Gift Nifty Indicates Weak Opening for Markets After Iran Strait of Hormuz Attack
Authored By HDFC SKY | Last Modified: Jul 8, 2026 10:02 AM IST

Mumbai, July 8: Indian markets may open lower on Wednesday tracking fresh risk-off moves after Iranian Strait attacks lifted crude oil prices even as Asian benchmarks moved with gains for most part.
Gift Nifty was trading down 19 points at 24,232.50, indicating a weak start for Nifty 50 after Tuesday’s choppy session snapped four straight days of gains.
US launched fresh airstrikes on Iran on Tuesday evening, Reuters reported. On Tuesday, American forces struck more than 80 targets in Iran, including over 60 small boats belonging to Iran’s Islamic Revolutionary Guard Corps in retaliation for Iranian attacks on three commercial tankers in the Strait of Hormuz overnight. Washington also announced it is revoking Iran’s license to sell oil abroad, dealing a direct blow to a tentative ceasefire agreed last month between the two countries.
Also Read: What Is GIFT Nifty?
Local media on Wednesday reported explosions near oil facilities on Kharg Island, where Iran exports most of its crude, as well as Qeshm Island and at two ports, Sirik and Bandar Abbas. With oil infra being attacked this time too, concerns are mounting that the US-Iranian ceasefire called off last month may not hold at all.
Oil Prices
Oil prices on Wednesday are heading sharply higher as mentioned above. Brent crude futures rose 1.9 per cent to 75.54 dollars per barrel while US West Texas Intermediate gained an identical 1.9 per cent to 71.81 dollars a barrel after rising as much as 2.5 per cent earlier in the session, building onto a 2.9 per cent rally seen on Tuesday after sanctions against Iran were reimposed. “Even assuming that shipping traffic returns to somewhere near pre-war levels (some Iranian vessels will likely continue to stay in port indefinitely) it seems plausible that shipping disruption will continue to provide some support to prices even as the market abruptly switches from pricing a very large oil surplus into now presumably pricing a deficit,” said Stephen Innes, Head of Asia Pacific Currency Trading at AxiTrader. India, which is a large net importer of crude oil, faces inflationary pressures and widening trade deficit if oil prices sustain higher levels for long.

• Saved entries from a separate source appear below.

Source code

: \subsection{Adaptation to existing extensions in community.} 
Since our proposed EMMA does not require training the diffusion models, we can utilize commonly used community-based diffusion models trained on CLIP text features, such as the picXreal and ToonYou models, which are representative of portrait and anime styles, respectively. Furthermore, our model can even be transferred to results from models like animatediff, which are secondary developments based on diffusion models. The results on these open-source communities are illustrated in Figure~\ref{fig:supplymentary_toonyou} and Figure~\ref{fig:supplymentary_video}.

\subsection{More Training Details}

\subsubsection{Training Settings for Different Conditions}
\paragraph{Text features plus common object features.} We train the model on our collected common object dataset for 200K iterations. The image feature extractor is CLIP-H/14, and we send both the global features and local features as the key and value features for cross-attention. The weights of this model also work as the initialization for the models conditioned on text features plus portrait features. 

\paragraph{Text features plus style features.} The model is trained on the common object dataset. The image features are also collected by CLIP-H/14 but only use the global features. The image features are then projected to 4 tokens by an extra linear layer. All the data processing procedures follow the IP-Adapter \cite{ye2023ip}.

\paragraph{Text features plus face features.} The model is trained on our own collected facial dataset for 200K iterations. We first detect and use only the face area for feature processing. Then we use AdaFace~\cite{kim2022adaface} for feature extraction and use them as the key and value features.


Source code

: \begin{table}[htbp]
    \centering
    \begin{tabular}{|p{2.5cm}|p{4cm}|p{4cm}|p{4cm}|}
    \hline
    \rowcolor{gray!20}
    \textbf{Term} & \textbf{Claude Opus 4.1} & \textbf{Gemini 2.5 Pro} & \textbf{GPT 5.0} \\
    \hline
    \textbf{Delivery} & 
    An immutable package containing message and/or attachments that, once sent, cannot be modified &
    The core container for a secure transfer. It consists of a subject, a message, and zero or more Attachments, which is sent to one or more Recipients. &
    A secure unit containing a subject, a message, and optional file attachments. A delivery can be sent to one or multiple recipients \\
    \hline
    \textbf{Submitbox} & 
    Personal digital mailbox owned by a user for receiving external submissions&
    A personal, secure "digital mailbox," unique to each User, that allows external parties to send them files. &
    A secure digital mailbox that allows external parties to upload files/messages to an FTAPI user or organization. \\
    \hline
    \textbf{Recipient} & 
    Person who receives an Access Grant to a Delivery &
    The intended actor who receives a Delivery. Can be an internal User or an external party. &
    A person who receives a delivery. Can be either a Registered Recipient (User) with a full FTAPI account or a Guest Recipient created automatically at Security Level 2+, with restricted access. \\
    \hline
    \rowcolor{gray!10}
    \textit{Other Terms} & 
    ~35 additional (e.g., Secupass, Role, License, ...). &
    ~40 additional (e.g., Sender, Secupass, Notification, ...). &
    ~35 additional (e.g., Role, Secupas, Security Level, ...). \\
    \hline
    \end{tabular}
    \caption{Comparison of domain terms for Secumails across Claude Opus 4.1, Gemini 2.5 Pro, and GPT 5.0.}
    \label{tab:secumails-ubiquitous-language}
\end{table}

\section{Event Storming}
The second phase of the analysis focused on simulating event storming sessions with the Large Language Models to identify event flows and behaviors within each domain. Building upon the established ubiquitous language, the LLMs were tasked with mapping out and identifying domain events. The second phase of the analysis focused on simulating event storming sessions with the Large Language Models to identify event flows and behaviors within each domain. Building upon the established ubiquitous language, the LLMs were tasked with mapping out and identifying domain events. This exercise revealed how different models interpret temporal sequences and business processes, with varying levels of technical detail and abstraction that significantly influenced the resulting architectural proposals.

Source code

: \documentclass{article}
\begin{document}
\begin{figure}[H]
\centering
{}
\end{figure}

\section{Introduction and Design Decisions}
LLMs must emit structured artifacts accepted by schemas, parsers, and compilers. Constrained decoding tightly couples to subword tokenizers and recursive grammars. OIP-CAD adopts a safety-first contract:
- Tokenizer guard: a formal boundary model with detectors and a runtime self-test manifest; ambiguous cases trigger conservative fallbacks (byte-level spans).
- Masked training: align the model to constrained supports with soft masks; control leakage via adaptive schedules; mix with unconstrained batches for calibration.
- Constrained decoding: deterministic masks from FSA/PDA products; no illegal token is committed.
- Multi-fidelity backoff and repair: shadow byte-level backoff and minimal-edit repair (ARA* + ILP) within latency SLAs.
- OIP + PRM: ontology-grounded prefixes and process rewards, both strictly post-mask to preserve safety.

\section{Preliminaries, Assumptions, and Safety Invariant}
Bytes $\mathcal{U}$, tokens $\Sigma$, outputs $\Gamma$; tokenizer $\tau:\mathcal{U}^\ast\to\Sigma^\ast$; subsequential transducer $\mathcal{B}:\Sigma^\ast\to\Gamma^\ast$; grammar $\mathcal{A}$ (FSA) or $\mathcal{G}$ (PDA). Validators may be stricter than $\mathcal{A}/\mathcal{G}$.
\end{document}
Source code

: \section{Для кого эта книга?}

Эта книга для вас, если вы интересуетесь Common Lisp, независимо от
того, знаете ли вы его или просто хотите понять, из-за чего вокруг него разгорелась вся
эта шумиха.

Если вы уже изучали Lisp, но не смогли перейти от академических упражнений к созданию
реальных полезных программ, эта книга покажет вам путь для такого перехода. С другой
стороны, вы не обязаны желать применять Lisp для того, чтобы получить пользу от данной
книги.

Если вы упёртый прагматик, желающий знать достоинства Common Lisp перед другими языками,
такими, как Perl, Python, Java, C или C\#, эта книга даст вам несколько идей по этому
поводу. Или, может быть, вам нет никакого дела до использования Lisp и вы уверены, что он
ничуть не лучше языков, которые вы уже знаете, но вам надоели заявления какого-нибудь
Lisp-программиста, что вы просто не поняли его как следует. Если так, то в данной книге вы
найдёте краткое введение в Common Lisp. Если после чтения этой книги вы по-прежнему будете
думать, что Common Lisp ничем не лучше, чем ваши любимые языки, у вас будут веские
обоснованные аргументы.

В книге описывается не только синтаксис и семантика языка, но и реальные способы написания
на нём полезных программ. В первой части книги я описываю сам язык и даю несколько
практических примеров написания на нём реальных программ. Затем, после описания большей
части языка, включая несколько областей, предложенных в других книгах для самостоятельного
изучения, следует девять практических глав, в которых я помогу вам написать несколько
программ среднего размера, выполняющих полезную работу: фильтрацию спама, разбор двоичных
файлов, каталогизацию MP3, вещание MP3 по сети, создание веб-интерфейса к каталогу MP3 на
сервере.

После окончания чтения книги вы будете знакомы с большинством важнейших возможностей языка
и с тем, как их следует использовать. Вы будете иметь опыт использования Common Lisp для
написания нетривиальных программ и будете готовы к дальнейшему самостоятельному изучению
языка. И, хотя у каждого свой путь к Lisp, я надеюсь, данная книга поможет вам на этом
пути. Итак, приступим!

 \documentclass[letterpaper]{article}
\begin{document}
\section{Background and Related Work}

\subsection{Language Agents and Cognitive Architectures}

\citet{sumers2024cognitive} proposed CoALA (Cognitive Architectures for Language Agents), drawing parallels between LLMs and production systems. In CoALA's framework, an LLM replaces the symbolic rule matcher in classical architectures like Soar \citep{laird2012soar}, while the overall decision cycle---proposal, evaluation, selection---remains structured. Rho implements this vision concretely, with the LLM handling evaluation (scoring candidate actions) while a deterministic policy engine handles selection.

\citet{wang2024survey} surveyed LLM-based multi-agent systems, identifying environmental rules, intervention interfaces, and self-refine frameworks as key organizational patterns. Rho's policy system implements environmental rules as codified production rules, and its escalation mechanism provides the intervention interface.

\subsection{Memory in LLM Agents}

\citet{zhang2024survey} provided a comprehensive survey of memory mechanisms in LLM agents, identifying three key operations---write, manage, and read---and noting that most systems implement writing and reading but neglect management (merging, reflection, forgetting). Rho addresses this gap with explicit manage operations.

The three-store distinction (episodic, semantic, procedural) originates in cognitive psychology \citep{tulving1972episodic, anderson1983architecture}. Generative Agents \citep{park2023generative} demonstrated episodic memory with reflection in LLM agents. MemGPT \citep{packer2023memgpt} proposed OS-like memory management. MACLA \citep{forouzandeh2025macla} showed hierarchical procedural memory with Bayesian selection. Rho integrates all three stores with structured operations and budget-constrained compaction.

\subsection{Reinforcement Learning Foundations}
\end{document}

Asian Markets on Wednesday Morning
Asian markets also nursed losses overnight but pared some losses seen in early trades. Hong Kong’s Hang Seng led the gains across Asia with 1.65 per cent rise while Indonesian JSX Composite added 1.19 per cent. Japan’s Nikkei225 declined 0.96 per cent while Australia’s S&P ASX 200 shed 1.11 per cent.
US Markets on Tuesday Closing
US markets nursed losses overnight tracking Iran developments and rising crude oil prices. Nasdaq Composite shed over 1 per cent while S&P 500 and Dow Jones Industrial Average declined 0.4 per cent and 0.25 per cent respectively. Weak closing on Wall Street typically translates into negative start for Asian and Indian markets during following sessions.
Indian Markets
Indian markets ended weak on Tuesday led by broad-based selling and dragged by index heavyweights. The Sensex lost 0.13 per cent to end at 40,352.02 while Nifty 50 fell a similar 0.13 per cent to close at 12,033.40 with heavy selling seen in Trent (TRENT), Adani Enterprises (ADANIENT) and Bharat Electronics (BEL). IT stocks lent some support to the markets throughout the session. On NSE, only 666 stocks advanced as against 1,931 stocks that declined while 189 were unchanged, indicating weakness throughout the market.
With Gift Nifty now indicating soft open for Indian markets on Wednesday and Iran-oil-Wall Street combination negative for riskier assets, traders will be watching cues whether Wednesday’s weakness extends through the day or pauses for fresh buying at lower levels. Sectors like paints, tyres and aviation with direct oil price linkage may see outsized moves in light of Brent and WTI rallying once again. India markets may continue to trade on news-driven cues until there is visibility on Strait of Hormuz attacks whether it is just a one-off tit-for-tat retaliation or the beginning of sustained hostilities restoring investor confidence.